### Work request
Report back each line of the records that contains the string "conn".

[Dataset entries]
# # # # # # #
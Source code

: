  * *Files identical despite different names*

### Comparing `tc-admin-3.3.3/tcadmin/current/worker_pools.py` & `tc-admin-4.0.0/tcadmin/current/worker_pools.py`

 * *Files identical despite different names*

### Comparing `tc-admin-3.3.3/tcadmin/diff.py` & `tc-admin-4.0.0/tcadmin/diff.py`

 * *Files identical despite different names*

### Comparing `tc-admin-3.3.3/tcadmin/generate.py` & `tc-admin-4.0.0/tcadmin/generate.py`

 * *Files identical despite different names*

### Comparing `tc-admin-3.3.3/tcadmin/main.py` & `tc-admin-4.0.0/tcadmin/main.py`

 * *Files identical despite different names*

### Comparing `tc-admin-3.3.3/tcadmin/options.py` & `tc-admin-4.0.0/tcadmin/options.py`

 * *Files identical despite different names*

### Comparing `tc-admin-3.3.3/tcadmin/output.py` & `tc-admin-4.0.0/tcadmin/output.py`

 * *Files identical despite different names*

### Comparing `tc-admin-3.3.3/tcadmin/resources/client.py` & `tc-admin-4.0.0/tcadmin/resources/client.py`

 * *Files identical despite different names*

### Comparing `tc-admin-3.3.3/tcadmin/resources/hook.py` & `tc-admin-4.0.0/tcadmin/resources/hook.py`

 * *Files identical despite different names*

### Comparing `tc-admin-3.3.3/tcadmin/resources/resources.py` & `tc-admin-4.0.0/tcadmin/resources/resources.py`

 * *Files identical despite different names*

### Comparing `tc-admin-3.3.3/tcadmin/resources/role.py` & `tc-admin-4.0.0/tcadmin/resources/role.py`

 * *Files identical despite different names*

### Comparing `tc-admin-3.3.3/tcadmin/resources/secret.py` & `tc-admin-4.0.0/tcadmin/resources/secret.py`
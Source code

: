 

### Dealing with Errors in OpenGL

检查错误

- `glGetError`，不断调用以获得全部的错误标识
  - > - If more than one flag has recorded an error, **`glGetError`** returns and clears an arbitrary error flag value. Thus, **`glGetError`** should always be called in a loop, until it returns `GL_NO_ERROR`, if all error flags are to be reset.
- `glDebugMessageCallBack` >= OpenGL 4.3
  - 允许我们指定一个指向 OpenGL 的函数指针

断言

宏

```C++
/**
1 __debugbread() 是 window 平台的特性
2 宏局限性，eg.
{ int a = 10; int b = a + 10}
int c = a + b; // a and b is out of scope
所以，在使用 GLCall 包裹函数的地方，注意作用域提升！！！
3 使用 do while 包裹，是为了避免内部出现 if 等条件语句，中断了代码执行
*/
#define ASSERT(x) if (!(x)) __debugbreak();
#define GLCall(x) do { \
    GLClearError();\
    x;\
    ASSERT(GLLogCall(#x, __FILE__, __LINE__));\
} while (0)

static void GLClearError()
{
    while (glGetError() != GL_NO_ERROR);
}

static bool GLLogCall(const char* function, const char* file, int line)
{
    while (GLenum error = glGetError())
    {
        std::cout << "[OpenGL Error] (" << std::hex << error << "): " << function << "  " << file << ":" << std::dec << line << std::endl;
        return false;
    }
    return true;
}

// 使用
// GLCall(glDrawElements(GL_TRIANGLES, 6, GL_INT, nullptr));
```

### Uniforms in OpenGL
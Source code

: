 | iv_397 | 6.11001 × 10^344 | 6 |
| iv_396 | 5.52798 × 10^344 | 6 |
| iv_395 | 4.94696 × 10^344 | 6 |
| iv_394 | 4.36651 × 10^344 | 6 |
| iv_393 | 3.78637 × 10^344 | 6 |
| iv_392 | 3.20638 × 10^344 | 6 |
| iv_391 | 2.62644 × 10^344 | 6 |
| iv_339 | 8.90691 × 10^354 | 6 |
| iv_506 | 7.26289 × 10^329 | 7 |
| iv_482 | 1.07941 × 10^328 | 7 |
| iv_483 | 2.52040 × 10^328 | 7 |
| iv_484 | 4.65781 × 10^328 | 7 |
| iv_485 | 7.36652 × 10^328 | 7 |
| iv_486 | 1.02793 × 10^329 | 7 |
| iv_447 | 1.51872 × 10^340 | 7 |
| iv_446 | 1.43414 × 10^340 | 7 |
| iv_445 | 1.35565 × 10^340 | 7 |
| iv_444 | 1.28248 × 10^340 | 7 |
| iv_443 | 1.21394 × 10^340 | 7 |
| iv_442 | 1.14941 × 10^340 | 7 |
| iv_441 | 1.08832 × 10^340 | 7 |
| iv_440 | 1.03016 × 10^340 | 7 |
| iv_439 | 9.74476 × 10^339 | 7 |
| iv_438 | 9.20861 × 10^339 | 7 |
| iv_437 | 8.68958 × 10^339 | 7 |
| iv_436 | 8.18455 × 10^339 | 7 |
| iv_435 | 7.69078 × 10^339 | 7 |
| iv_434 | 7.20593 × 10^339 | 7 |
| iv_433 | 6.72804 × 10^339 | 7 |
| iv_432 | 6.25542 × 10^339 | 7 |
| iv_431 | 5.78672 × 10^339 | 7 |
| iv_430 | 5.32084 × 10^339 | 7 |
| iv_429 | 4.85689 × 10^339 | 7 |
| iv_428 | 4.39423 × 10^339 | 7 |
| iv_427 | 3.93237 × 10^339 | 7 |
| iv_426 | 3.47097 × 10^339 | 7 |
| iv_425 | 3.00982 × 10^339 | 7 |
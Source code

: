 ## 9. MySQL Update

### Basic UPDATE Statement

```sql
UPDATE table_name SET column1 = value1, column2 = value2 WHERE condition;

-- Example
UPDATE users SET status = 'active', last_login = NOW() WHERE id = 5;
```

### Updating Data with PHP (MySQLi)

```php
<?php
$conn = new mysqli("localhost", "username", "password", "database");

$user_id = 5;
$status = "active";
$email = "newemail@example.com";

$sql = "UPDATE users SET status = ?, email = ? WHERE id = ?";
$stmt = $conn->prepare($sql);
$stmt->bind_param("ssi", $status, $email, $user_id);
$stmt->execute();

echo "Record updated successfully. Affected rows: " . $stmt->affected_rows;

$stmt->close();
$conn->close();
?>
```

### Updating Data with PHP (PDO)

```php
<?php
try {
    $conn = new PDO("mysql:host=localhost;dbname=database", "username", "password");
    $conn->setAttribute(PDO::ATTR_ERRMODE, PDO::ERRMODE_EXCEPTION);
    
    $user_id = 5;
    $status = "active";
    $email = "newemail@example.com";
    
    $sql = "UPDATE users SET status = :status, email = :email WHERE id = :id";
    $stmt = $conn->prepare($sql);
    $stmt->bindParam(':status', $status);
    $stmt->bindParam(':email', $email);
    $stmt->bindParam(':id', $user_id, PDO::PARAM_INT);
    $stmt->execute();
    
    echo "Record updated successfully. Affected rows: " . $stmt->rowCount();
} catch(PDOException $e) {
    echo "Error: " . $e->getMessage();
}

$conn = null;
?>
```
# # # # # # #
### Written answer
$conn = new mysqli("localhost", "username", "password", "database");
$stmt = $conn->prepare($sql);
$conn->close();
    $conn = new PDO("mysql:host=localhost;dbname=database", "username", "password");
    $conn->setAttribute(PDO::ATTR_ERRMODE, PDO::ERRMODE_EXCEPTION);
    $stmt = $conn->prepare($sql);
$conn = null;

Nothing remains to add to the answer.